Cok Soguk - L'Hiver à Istanbul

Le froid s'est emparé de la ville
Aux robes succèdent parkas et bonnets
On ne fume plus aux terrasses des cafés
On ne fume plus, puisque prohibé

Plus personne ne flâne dans les rues
A pas martiaux se trace tout trajet
Même les chiens errants ont disparu
Et les chats s'enfouissent sous les déchets

Visages encore plus ternes fermés à tout
A moins que ce ne soit qu'au vent du Nord
Qui gèle les oreilles les doigts rend fou

Le pire reste ceux-là sur le Bosphore
A Taksim exposés joueur d'oud enfants
Font encore plus mal aux doigts que le vent.

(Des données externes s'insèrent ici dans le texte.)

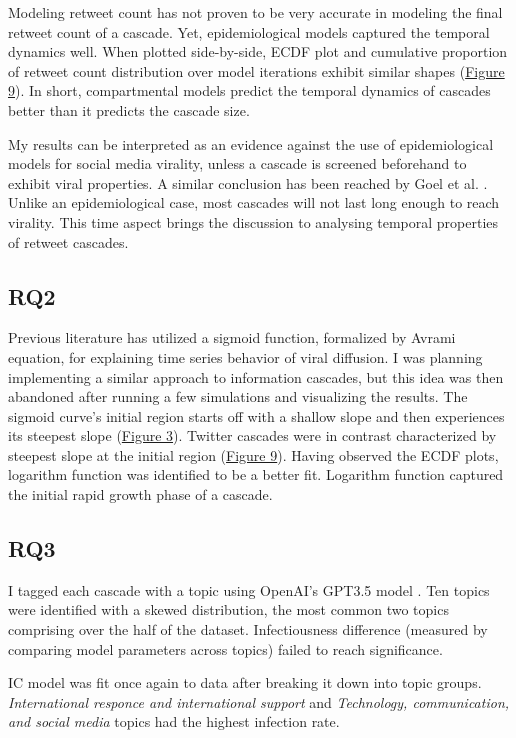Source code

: \documentclass[11pt,a4paper]{article}
\begin{document}
    Modeling retweet count has not proven to be very accurate in modeling the final retweet count of a cascade. Yet, epidemiological models captured the temporal dynamics well. When plotted side-by-side, ECDF plot and cumulative proportion of retweet count distribution over model iterations exhibit similar shapes (\hyperlink{fig:ecdf-vs-iter}{Figure 9}). In short, compartmental models predict the temporal dynamics of cascades better than it predicts the cascade size.

    My results can be interpreted as an evidence against the use of epidemiological models for social media virality, unless a cascade is screened beforehand to exhibit viral properties. A similar conclusion has been reached by Goel et al. \cite{goel_note_2015}. Unlike an epidemiological case, most cascades will not last long enough to reach virality. This time aspect brings the discussion to analysing temporal properties of retweet cascades.

    
    \subsection{RQ2}
    Previous literature \cite{shirzad_critical_2023} has utilized a sigmoid function, formalized by Avrami equation, for explaining time series behavior of viral diffusion. I was planning implementing a similar approach to information cascades, but this idea was then abandoned after running a few simulations and visualizing the results. The sigmoid curve's initial region starts off with a shallow slope and then experiences its steepest slope (\hyperlink{fig:sigmoid}{Figure 3}). Twitter cascades were in contrast characterized by steepest slope at the initial region (\hyperlink{fig:ecdf-vs-iter}{Figure 9}). Having observed the ECDF plots, logarithm function was identified to be a better fit. Logarithm function captured the initial rapid growth phase of a cascade.

    \subsection{RQ3}

    I tagged each cascade with a topic using OpenAI's GPT3.5 model \cite{openai_llc_openai_2023}. Ten topics were identified with a skewed distribution, the most common two topics comprising over the half of the dataset. Infectiousness difference (measured by comparing model parameters across topics) failed to reach significance.

    IC model was fit once again to data after breaking it down into topic groups. \textit{International responce and international support} and \textit{Technology, communication, and social media} topics had the highest infection rate.
    
\end{document}
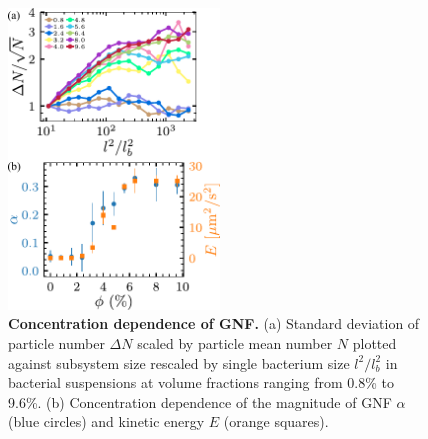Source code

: \documentclass[twocolumn,aps,prl,amsmath,amssymb,longbibliography]{revtex4-2}
\begin{document}
\begin{figure}[ht]
\begin{center}
\includegraphics[width=0.5\textwidth]{figures/fig-3/v5.pdf}
\caption[Concentration dependence of GNF.]
{
\textbf{Concentration dependence of GNF.}
(a) Standard deviation of particle number $\Delta N$ scaled by particle mean number $N$ plotted against subsystem size rescaled by single bacterium size $l^2/l_b^2$ in bacterial suspensions at volume fractions ranging from 0.8\% to 9.6\%.
(b) Concentration dependence of the magnitude of GNF $\alpha$ (blue circles) and kinetic energy $E$ (orange squares).
}
\label{concentration-dependence}
\end{center}
\end{figure}
\end{document}
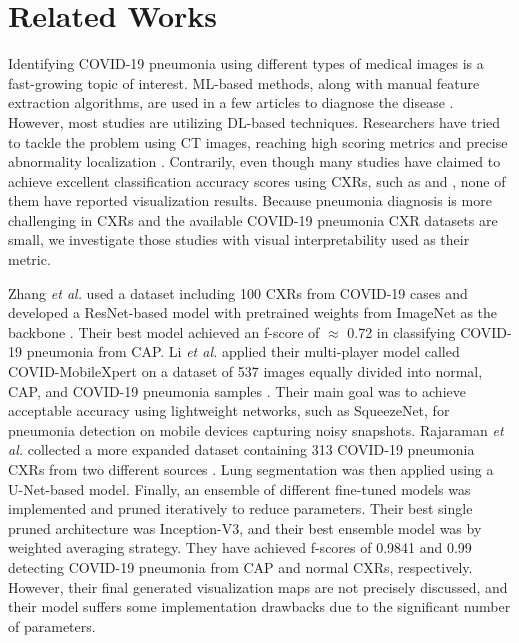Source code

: \documentclass{article}
\begin{document}
\section{Related Works} \label{related_works}
Identifying COVID-19 pneumonia using different types of medical images is a fast-growing topic of interest. ML-based methods, along with manual feature extraction algorithms, are used in a few articles to diagnose the disease \cite{barstugan2020coronavirus, hassanien2020automatic, dey2020social, al2020ai, gomes2020ikonos}. However, most studies are utilizing DL-based techniques. Researchers have tried to tackle the problem using CT images, reaching high scoring metrics and precise abnormality localization \cite{shan+2020lung, gozes2020rapid}. Contrarily, even though many studies have claimed to achieve excellent classification accuracy scores using CXRs, such as \cite{pereira2020covid} and \cite{khan2020coronet}, none of them have reported visualization results. Because pneumonia diagnosis is more challenging in CXRs and the available COVID-19 pneumonia CXR datasets are small, we investigate those studies with visual interpretability used as their metric.

Zhang \textit{et al.} used a dataset including 100 CXRs from COVID-19 cases and developed a ResNet-based model with pretrained weights from ImageNet as the backbone \cite{zhang2020covid}. Their best model achieved an f-score of $\approx$ 0.72 in classifying COVID-19 pneumonia from CAP. Li \textit{et al.} applied their multi-player model called COVID-MobileXpert on a dataset of 537 images equally divided into normal, CAP, and COVID-19 pneumonia samples \cite{li2020covidmobilexpert}. Their main goal was to achieve acceptable accuracy using lightweight networks, such as SqueezeNet, for pneumonia detection on mobile devices capturing noisy snapshots. Rajaraman \textit{et al.} collected a more expanded dataset containing 313 COVID-19 pneumonia CXRs from two different sources \cite{rajaraman2020iteratively}. Lung segmentation was then applied using a U-Net-based model. Finally, an ensemble of different fine-tuned models was implemented and pruned iteratively to reduce parameters. Their best single pruned architecture was Inception-V3, and their best ensemble model was by weighted averaging strategy. They have achieved f-scores of 0.9841 and 0.99 detecting COVID-19 pneumonia from CAP and normal CXRs, respectively. However, their final generated visualization maps are not precisely discussed, and their model suffers some implementation drawbacks due to the significant number of parameters.
\end{document}
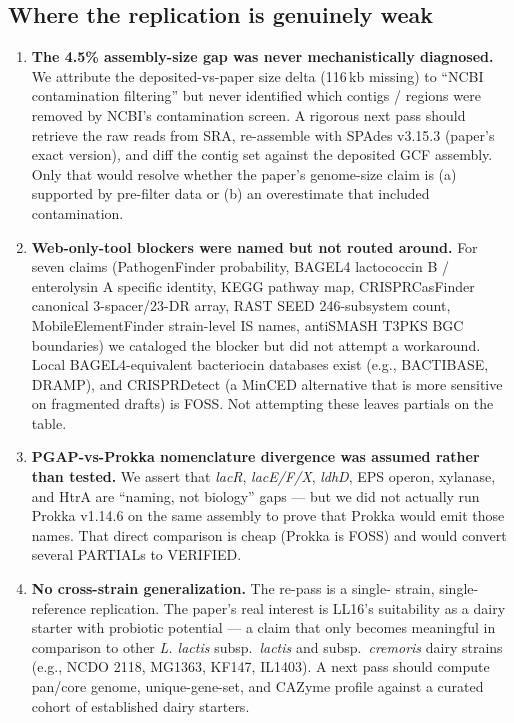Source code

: \documentclass[11pt,letterpaper]{article}
\begin{document}
\subsection{Where the replication is genuinely weak}
\begin{enumerate}[leftmargin=1.4em]
\item \textbf{The 4.5\% assembly-size gap was never mechanistically
diagnosed.} We attribute the deposited-vs-paper size delta
(116\,kb missing) to ``NCBI contamination filtering'' but never
identified which contigs / regions were removed by NCBI's contamination
screen. A rigorous next pass should retrieve the raw reads from SRA,
re-assemble with SPAdes v3.15.3 (paper's exact version), and diff the
contig set against the deposited GCF assembly. Only that would resolve
whether the paper's genome-size claim is (a) supported by pre-filter
data or (b) an overestimate that included contamination.
\item \textbf{Web-only-tool blockers were named but not routed around.}
For seven claims (PathogenFinder probability, BAGEL4 lactococcin B / enterolysin A specific
identity, KEGG pathway map, CRISPRCasFinder canonical 3-spacer/23-DR
array, RAST SEED 246-subsystem count, MobileElementFinder strain-level
IS names, antiSMASH T3PKS BGC boundaries) we cataloged the blocker but
did not attempt a workaround. Local BAGEL4-equivalent bacteriocin
databases exist (e.g., BACTIBASE, DRAMP), and CRISPRDetect (a MinCED
alternative that is more sensitive on fragmented drafts) is FOSS.
Not attempting these leaves partials on the table.
\item \textbf{PGAP-vs-Prokka nomenclature divergence was assumed rather
than tested.} We assert that \emph{lacR}, \emph{lacE/F/X}, \emph{ldhD},
EPS operon, xylanase, and HtrA are ``naming, not biology'' gaps ---
but we did not actually run Prokka v1.14.6 on the same assembly to
prove that Prokka would emit those names. That direct comparison is
cheap (Prokka is FOSS) and would convert several PARTIALs to VERIFIED.
\item \textbf{No cross-strain generalization.} The re-pass is a single-
strain, single-reference replication. The paper's real interest is
LL16's suitability as a dairy starter with probiotic potential ---
a claim that only becomes meaningful in comparison to other
\emph{L. lactis} subsp.\ \emph{lactis} and subsp.\ \emph{cremoris}
dairy strains (e.g., NCDO 2118, MG1363, KF147, IL1403). A next pass
should compute pan/core genome, unique-gene-set, and CAZyme profile
against a curated cohort of established dairy starters.

\end{enumerate}
\end{document}
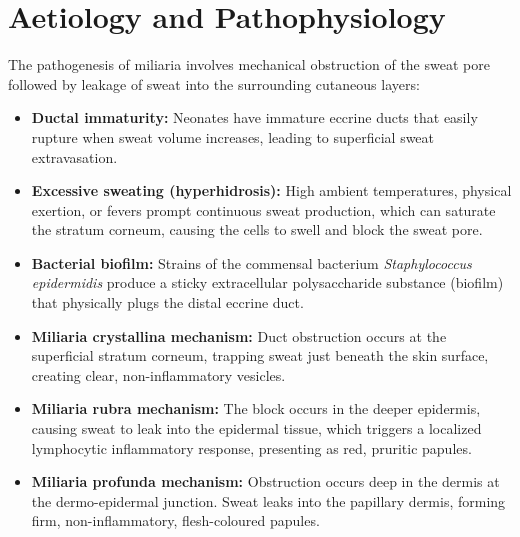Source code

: \section*{Aetiology and Pathophysiology}
The pathogenesis of miliaria involves mechanical obstruction of the sweat pore followed by leakage of sweat into the surrounding cutaneous layers:
\begin{itemize}
    \item \textbf{Ductal immaturity:} Neonates have immature eccrine ducts that easily rupture when sweat volume increases, leading to superficial sweat extravasation.
    \item \textbf{Excessive sweating (hyperhidrosis):} High ambient temperatures, physical exertion, or fevers prompt continuous sweat production, which can saturate the stratum corneum, causing the cells to swell and block the sweat pore.
    \item \textbf{Bacterial biofilm:} Strains of the commensal bacterium \textit{Staphylococcus epidermidis} produce a sticky extracellular polysaccharide substance (biofilm) that physically plugs the distal eccrine duct.
    \item \textbf{Miliaria crystallina mechanism:} Duct obstruction occurs at the superficial stratum corneum, trapping sweat just beneath the skin surface, creating clear, non-inflammatory vesicles.
    \item \textbf{Miliaria rubra mechanism:} The block occurs in the deeper epidermis, causing sweat to leak into the epidermal tissue, which triggers a localized lymphocytic inflammatory response, presenting as red, pruritic papules.
    \item \textbf{Miliaria profunda mechanism:} Obstruction occurs deep in the dermis at the dermo-epidermal junction. Sweat leaks into the papillary dermis, forming firm, non-inflammatory, flesh-coloured papules.
\end{itemize}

[je me permets de vous faire remarquer que mes ambitions poético-stylistiques s'affinent de semaine en semaine, à présent je pratique non seulement le sonnet, mais en décasyllabes de surcroît - alors que de nature je suis prosatrice et rien d'autre, mais il faut croire que je m'emmerde sacrément à Istanbul, et que pourtant je n'ai pas le temps de me consacrer à de vraies histoires]

Personnellement je trouve encore - plus que d'habitude - que les gens ne marchent pas assez vite, avancez bon sang, vous vous êtes cru en été walla eh ?  Avec vos précitées parkas fourrées hideuses qui doivent avoir le mérite de la protection, mais que je ne me résous pas à porter, car j'ai beau être campagnarde et cavalière, il y a des limites tout de même - à la place, je me recroqueville dans mes dizaines d'accessoires soie coton laine fournis par Adnan. La semaine dernière, je me suis même surprise à arborer capuche de ma veste, alors qu'il avait - enfin - cessé de pleuvoir. D'abord craignant le ridicule, je me suis rendue compte que beaucoup faisaient de même. Et pourtant je viens d'une île, je devrais être usée au vent - ce fameux ressenti - mais le nôtre vient de l'Ouest, pas du Nord. Il souffle, certes, mais j'aime me promener sur la digue en ses grands jours, sa vigueur honnête m'ennivre, alors que celui d'ici est cruauté tapissée d'aiguilles, qui rend toute sortie déplaisante voire quasi-impossible.
Bref, il flotte et il caille à Istanbul, et même lorsque le soleil daigne pointer le bout de ses rayons c'est une lumière pâle, qui ne réchauffe strictement rien mais agresse les yeux - je ne peux sortir sans lunettes de soleil alors que je n'en ai jamais eu besoin dans le Sahara ni même au sommet des montagnes marocaines.
Il semblerait que je me sois fait anarquer tout autant sur le climat que sur mon contrat, mais quant au premier mea culpa, mea maxima culpa.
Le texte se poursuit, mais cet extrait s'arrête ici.